- _Saved data entries_
---

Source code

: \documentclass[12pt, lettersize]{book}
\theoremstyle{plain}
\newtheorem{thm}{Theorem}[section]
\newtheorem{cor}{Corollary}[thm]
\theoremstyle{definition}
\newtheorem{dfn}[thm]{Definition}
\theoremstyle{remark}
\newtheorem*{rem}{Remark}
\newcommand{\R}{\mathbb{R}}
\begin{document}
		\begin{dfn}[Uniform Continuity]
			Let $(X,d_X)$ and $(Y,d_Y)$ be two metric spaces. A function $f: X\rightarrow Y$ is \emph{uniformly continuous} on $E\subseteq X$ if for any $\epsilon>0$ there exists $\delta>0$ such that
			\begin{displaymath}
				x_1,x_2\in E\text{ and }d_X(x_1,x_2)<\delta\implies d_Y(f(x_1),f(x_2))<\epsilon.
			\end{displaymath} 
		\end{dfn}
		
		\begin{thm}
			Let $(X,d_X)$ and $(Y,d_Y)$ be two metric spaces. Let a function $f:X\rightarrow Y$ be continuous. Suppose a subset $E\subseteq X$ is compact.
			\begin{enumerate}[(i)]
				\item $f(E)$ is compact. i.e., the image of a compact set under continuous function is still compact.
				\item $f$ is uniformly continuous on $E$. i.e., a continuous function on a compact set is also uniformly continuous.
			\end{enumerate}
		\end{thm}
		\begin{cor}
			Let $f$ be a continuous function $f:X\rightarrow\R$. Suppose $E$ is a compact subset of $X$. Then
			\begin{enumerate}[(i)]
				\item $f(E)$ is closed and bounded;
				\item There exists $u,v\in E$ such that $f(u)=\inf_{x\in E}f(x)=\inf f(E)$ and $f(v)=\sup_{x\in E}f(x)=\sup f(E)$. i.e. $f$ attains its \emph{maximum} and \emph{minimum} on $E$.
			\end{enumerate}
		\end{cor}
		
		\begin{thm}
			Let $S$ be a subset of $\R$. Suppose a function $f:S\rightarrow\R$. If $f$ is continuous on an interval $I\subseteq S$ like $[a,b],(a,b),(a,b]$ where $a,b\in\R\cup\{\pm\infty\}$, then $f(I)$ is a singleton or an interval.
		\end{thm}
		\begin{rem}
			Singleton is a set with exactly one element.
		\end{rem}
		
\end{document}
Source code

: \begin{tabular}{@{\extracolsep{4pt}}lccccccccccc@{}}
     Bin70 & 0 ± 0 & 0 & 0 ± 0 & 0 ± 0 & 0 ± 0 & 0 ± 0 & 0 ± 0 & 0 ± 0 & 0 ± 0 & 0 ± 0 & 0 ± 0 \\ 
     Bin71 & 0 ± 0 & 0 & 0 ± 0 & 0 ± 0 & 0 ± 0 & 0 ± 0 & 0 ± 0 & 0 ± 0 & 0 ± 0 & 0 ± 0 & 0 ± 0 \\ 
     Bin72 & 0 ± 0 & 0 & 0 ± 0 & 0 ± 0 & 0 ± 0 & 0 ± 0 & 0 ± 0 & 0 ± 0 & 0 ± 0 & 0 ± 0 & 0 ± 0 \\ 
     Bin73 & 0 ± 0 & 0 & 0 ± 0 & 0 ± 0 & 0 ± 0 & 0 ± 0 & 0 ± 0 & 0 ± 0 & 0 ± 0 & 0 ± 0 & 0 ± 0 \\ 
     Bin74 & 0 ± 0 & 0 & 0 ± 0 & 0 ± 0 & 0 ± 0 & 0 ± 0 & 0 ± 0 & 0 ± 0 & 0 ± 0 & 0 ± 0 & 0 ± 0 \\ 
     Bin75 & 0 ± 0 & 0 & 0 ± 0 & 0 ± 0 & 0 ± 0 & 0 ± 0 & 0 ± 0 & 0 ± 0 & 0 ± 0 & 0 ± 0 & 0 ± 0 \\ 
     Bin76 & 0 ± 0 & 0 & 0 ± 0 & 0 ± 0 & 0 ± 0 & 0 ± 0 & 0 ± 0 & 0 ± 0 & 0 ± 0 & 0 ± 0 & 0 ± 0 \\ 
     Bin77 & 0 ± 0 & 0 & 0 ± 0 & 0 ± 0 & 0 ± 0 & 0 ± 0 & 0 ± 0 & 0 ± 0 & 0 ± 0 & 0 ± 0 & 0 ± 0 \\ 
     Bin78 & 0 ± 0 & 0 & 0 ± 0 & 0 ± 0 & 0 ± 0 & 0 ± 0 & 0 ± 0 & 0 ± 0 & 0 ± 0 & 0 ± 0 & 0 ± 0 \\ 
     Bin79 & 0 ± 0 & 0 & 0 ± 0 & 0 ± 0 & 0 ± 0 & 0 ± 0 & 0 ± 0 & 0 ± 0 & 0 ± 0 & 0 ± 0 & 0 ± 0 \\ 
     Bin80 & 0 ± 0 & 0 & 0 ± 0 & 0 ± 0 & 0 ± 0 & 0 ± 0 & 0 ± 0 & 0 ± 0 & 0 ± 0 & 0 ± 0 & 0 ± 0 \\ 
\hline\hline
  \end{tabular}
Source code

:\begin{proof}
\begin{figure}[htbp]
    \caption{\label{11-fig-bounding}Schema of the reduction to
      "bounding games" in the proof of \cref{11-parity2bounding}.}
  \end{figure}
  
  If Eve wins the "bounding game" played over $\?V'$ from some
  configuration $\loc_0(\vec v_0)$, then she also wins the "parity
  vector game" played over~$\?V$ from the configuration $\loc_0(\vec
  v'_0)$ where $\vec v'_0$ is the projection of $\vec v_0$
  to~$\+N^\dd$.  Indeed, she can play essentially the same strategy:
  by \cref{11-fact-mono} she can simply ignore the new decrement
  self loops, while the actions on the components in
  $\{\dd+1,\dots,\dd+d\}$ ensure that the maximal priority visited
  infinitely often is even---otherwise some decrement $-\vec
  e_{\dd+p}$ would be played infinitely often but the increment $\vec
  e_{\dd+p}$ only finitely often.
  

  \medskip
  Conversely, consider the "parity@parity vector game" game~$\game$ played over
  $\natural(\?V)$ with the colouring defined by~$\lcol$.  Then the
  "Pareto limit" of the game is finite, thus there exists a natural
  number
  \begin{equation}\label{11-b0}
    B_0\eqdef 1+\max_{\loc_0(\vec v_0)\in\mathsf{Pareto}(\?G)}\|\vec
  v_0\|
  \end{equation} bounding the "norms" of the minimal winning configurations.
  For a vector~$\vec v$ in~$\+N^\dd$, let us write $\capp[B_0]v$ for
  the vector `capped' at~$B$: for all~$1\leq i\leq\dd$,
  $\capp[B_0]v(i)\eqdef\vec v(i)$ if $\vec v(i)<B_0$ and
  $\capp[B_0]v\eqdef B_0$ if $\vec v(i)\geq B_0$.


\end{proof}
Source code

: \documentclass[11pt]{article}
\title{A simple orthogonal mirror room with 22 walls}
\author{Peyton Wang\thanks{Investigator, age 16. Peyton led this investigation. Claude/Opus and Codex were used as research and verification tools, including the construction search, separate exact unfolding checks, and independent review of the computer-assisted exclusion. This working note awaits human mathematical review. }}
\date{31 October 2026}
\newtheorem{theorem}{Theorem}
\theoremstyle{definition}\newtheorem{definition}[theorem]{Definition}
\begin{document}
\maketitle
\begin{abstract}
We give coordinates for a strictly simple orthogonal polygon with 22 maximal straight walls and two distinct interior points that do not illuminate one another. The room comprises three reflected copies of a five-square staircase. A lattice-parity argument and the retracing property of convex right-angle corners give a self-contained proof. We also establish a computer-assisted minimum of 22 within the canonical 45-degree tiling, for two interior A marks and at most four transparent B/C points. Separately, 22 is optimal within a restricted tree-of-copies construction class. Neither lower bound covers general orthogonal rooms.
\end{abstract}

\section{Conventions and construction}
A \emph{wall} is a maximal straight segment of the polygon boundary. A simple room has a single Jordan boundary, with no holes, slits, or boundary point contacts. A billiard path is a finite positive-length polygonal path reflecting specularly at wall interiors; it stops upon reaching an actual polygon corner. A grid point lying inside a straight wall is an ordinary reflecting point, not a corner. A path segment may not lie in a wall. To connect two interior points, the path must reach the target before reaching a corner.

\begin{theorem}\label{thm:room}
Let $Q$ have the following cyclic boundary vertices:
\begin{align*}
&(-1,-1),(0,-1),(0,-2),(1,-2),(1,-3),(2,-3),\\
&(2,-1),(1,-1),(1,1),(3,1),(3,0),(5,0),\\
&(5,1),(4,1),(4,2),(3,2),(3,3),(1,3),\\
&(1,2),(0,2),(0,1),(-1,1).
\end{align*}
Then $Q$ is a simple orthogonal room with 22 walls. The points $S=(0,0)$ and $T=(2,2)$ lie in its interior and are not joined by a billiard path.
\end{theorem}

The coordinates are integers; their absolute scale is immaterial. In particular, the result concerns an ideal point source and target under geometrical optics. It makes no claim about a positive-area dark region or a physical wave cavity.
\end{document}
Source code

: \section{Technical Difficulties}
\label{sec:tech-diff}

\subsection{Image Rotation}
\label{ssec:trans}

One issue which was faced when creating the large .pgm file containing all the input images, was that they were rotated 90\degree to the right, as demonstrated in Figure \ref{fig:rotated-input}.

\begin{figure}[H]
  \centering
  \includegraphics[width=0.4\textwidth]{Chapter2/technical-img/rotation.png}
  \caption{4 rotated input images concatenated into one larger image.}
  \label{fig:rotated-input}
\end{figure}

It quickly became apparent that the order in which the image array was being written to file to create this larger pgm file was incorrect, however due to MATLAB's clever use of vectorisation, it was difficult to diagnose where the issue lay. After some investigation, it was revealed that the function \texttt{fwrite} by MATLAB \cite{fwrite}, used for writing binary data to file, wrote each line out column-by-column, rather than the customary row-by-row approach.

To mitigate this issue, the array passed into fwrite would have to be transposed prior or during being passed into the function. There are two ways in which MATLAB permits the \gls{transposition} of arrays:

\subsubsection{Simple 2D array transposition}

---

- _PROBLEM REQUIREMENTS_
Return only the lines between the one holding "For a vector~$\vec" and the one holding "simple orthogonal mirror", inclusive, exactly as they appear above.

- _RESULT FOR THIS TASK_
  For a vector~$\vec v$ in~$\+N^\dd$, let us write $\capp[B_0]v$ for
  the vector `capped' at~$B$: for all~$1\leq i\leq\dd$,
  $\capp[B_0]v(i)\eqdef\vec v(i)$ if $\vec v(i)<B_0$ and
  $\capp[B_0]v\eqdef B_0$ if $\vec v(i)\geq B_0$.


\end{proof}
Source code

: \documentclass[11pt]{article}
\title{A simple orthogonal mirror room with 22 walls}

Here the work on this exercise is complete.